How a Real Estate High-Flyer Crashed and Burned | The Source Weekly - Bend, Oregon

How a Real Estate High-Flyer Crashed and Burned

There's a bombshell of a story in this morning's Oregonian describing the spectacular crash-and-burn of one of the Central Oregon real estate boom's high rollers

There's a bombshell of a story in this morning's Oregonian describing the spectacular crash-and-burn of one of the Central Oregon real estate boom's high rollers who the paper reports is now under investigation by the FBI and the IRS.


"As central Oregon's long real estate gold rush gives way to a grim new era of falling prices and foreclosures, few companies have crashed to earth harder than Bend-based Desert Sun Development," The Oregonian story begins.

"The upstart operation, led by its intense 29-year-old founder, Tyler Fitzsimons, is under siege from lenders, suppliers and contractors who say they've been stiffed for millions of dollars.

"But Desert Sun's problems go well beyond clamoring creditors, The Oregonian found in its examination of the company.

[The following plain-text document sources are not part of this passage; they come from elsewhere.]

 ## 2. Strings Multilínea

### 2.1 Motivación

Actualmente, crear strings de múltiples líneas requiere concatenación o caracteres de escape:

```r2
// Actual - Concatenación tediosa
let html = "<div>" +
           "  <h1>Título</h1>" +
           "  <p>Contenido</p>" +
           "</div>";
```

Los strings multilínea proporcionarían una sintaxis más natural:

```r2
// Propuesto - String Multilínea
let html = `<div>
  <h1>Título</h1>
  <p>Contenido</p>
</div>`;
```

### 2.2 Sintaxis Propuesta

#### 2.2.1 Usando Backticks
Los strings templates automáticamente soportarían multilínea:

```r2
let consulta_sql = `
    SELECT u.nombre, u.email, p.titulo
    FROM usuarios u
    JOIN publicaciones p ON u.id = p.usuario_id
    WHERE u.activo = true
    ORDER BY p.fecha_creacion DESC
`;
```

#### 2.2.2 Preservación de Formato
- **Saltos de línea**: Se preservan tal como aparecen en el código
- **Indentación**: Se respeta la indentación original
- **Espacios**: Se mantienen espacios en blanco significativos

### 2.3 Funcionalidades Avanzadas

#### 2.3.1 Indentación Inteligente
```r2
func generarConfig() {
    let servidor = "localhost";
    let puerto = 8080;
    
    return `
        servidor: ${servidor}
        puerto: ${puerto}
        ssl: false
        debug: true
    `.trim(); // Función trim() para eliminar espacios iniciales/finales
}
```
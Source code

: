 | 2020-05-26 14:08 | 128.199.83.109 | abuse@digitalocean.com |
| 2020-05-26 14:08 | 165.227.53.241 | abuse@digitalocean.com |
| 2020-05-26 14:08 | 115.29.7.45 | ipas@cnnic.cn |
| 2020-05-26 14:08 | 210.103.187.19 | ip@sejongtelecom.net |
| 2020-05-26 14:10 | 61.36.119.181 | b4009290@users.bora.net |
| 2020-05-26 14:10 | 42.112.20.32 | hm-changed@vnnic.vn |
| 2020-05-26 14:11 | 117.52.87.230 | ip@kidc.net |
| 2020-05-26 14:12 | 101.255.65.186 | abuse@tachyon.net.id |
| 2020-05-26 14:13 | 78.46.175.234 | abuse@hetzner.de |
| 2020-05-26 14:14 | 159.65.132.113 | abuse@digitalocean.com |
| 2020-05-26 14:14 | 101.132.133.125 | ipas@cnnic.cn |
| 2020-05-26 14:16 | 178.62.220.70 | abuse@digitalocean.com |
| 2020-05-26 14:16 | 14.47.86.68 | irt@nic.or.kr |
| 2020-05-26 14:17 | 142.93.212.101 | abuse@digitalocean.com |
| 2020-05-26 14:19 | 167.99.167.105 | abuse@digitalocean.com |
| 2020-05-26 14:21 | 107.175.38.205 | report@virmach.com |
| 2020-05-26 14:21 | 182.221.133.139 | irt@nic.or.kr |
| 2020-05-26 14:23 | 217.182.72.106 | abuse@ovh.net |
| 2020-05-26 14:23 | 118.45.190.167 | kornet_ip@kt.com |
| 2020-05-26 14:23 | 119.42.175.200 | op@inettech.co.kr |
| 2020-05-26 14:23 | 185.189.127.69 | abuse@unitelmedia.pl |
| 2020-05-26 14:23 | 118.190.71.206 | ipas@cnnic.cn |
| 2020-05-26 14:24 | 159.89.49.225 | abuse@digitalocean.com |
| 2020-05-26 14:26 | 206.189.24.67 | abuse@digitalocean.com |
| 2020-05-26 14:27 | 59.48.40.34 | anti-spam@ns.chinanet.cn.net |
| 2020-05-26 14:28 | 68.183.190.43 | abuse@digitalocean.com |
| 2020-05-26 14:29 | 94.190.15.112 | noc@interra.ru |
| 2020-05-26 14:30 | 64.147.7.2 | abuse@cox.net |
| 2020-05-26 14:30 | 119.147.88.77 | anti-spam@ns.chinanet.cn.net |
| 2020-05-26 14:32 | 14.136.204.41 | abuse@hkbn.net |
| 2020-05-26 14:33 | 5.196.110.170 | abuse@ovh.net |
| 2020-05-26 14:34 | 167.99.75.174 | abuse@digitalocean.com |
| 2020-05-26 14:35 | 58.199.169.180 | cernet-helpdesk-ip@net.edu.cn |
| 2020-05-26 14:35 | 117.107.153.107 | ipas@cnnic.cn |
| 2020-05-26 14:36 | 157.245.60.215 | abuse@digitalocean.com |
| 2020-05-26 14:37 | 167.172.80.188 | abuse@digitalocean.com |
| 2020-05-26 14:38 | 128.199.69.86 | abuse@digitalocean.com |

It offered a homeownership program to more than 30 people, mostly employees, that has left many participants deeply in debt for houses that aren't complete or even started.

"The employee program is one of several aspects of Desert Sun that have drawn the attention of FBI and IRS agents in recent months. According to people quizzed by the agents, investigators are focusing on Desert Sun's financing and its relationship with a bevy of Oregon banks, which threw millions of dollars at the company.

"The unfolding saga reflects how the financial industry operated in central Oregon and elsewhere during the real estate boom. Banks lined up to back newly minted companies. They made huge loans to workers of limited means who couldn't afford the payments."

According to The Oregonian, when Fitzsimons was flying high he indulged himself by purchasing "expensive toys, including a 2006 Ferrari 430 Spider, boasting a base ticket price in excess of $200,000." Read the whole story on-line here.

Fitzsimons denies any wrongdoing. "There's nothing malicious going on," he told The Oregonian. "Yes, we're a victim of the market decline. But so is everybody else."

As of this morning, Desert Sun's website, desertsundevelopmentinc.com, apparently had been taken down.

The Eye is wondering why The Bulletin didn't jump all over this story. There were plenty of red flags about Fitzsimons and his company in the paper's own "News of Record" section, which reports lawsuit filings. Fitzsimons and/or Desert Sun have been named as defendants in no fewer than 17 suits filed by a swarm of suppliers, lenders and contractors going back to June 27, 2007.